### INFORMATION GIVEN
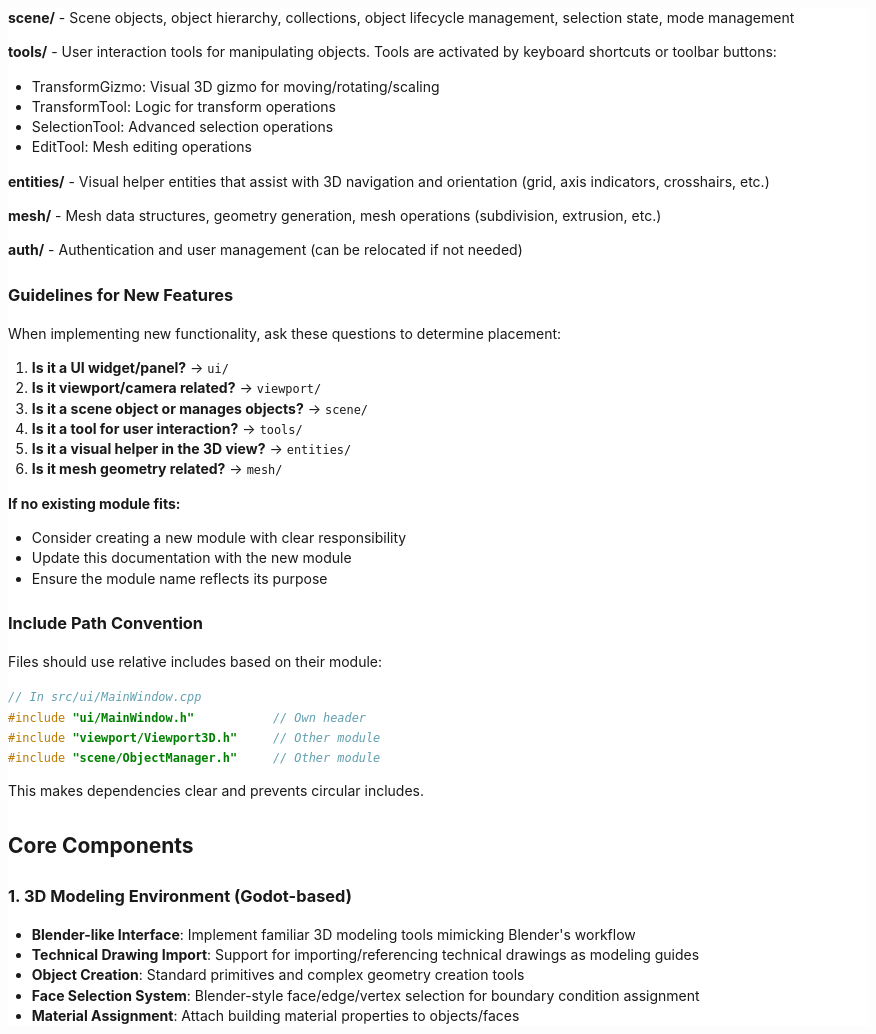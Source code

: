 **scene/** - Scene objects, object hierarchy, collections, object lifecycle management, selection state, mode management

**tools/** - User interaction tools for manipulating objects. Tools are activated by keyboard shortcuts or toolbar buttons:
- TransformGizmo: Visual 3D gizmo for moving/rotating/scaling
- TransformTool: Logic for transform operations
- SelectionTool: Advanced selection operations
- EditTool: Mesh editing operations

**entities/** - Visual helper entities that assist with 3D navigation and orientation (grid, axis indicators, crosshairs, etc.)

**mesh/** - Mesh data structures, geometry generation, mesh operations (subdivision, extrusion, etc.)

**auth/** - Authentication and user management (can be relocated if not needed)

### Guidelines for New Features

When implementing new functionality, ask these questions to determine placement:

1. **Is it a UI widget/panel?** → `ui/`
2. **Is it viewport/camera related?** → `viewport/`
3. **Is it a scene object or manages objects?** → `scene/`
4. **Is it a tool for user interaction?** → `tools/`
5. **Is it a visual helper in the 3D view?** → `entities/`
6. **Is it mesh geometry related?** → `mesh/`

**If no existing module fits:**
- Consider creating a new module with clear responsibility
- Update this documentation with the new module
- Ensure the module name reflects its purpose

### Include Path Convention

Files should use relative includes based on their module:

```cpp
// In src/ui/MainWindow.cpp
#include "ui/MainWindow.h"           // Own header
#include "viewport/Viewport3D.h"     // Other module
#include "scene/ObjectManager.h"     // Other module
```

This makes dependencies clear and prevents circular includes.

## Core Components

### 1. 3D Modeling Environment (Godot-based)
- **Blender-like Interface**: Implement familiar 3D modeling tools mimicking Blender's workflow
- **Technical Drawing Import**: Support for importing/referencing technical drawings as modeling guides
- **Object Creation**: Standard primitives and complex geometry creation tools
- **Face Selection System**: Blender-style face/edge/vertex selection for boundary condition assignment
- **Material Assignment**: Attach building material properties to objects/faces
...
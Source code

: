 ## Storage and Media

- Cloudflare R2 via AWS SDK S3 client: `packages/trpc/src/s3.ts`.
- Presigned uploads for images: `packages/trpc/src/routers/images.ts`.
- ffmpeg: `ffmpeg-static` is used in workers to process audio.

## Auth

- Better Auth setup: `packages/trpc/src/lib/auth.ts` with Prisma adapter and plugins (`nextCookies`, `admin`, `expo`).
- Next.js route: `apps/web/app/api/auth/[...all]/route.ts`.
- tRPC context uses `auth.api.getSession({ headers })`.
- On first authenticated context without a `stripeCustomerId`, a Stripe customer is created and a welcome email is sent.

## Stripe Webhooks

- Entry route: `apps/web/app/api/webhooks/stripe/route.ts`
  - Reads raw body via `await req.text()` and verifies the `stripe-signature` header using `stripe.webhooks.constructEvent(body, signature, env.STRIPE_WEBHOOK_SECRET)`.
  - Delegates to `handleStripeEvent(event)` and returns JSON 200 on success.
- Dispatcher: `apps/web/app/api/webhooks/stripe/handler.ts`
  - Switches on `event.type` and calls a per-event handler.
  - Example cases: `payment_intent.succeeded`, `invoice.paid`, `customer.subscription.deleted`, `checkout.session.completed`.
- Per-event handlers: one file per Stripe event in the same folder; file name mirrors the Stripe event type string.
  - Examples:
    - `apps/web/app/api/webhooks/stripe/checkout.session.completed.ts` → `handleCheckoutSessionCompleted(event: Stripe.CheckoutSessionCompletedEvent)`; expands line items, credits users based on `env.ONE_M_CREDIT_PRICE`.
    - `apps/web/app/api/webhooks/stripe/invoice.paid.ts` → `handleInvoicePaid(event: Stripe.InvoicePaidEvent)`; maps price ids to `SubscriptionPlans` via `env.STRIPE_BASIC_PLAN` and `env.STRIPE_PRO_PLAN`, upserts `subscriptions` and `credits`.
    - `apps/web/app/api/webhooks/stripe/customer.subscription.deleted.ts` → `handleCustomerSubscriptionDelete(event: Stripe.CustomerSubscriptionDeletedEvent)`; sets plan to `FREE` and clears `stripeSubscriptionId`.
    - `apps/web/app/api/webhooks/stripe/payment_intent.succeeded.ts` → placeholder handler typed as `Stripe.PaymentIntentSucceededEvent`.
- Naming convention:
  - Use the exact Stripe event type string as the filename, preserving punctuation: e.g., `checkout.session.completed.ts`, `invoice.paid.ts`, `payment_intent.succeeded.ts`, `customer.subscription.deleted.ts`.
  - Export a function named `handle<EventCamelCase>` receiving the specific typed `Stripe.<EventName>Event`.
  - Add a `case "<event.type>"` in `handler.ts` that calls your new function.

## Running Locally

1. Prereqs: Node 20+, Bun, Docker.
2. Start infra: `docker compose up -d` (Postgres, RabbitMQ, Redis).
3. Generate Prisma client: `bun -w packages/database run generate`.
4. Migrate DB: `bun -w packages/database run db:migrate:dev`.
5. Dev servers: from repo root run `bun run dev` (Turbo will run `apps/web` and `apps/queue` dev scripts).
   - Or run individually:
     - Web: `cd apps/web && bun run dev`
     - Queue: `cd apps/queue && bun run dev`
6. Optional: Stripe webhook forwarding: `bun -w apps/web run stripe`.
==
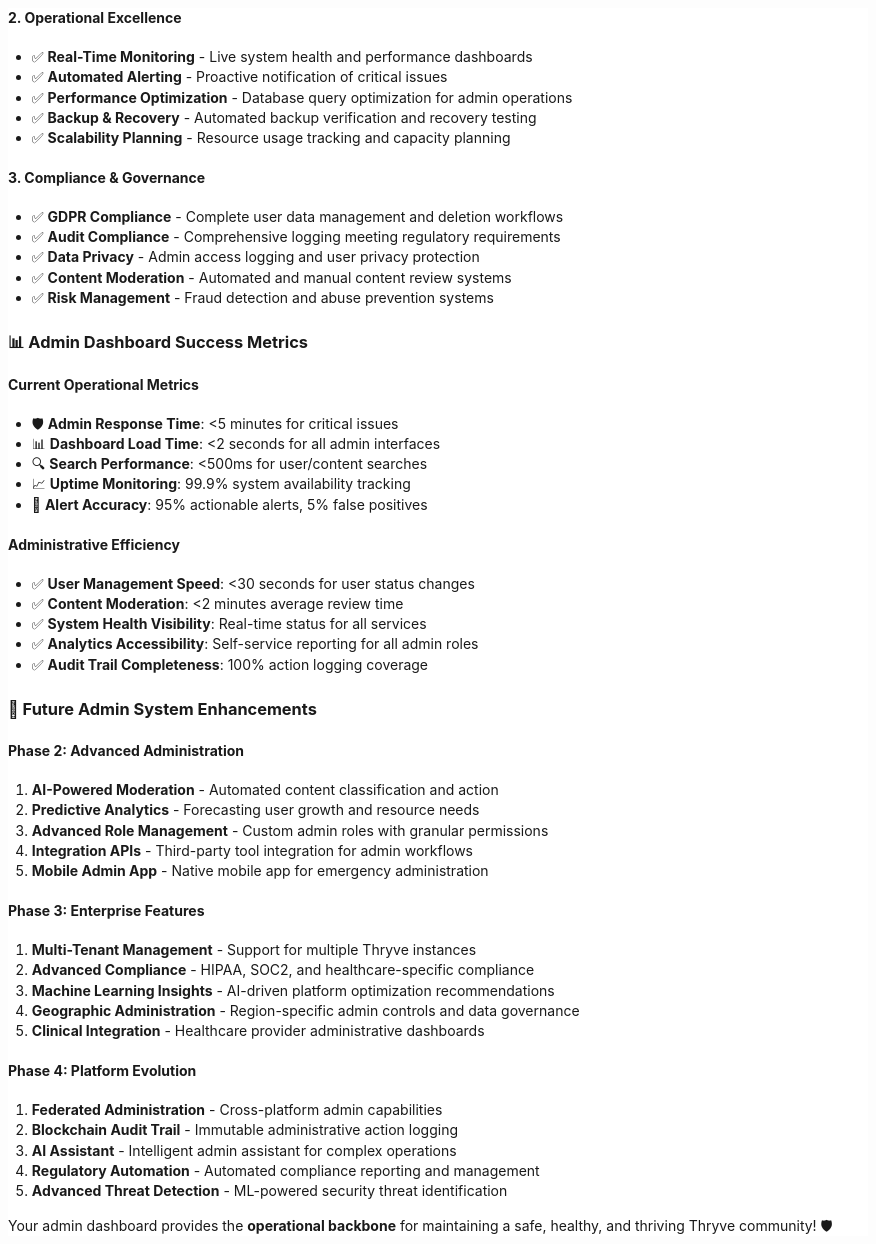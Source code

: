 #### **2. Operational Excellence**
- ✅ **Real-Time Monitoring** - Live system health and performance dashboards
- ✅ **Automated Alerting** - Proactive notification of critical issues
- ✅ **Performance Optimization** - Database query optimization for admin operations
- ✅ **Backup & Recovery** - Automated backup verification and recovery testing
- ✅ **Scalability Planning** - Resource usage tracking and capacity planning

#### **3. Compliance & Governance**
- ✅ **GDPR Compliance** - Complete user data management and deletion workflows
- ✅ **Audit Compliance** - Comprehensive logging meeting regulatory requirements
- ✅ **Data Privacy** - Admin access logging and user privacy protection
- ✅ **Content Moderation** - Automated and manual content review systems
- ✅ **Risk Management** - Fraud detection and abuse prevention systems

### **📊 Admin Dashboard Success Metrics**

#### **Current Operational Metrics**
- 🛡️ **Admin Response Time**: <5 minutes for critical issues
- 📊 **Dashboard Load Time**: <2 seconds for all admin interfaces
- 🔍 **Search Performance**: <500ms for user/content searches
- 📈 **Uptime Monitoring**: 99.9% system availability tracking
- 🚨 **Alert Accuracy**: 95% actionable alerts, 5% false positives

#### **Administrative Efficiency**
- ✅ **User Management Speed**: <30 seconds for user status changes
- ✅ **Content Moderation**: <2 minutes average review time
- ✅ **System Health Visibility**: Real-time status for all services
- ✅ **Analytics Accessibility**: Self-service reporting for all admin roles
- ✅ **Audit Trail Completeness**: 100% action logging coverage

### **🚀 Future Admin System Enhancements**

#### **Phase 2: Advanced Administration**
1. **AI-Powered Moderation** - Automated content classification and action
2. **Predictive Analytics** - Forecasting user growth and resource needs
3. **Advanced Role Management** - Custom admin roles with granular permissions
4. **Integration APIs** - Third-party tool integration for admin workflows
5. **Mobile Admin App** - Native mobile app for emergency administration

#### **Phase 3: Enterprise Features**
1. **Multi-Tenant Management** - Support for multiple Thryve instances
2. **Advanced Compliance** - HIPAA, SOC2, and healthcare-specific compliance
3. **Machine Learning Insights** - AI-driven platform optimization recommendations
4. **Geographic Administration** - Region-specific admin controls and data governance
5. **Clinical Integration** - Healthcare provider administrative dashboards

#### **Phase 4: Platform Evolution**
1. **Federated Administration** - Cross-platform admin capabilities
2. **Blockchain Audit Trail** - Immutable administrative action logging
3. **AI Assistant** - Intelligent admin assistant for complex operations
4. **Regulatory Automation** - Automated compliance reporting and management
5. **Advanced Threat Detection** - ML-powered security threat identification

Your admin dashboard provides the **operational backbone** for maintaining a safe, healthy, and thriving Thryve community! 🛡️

### WHAT NEEDS TO BE DONE
Could you tally the lines in the data that contain the string "Moderation" and answer with the number alone?

### ANSWER BOX
3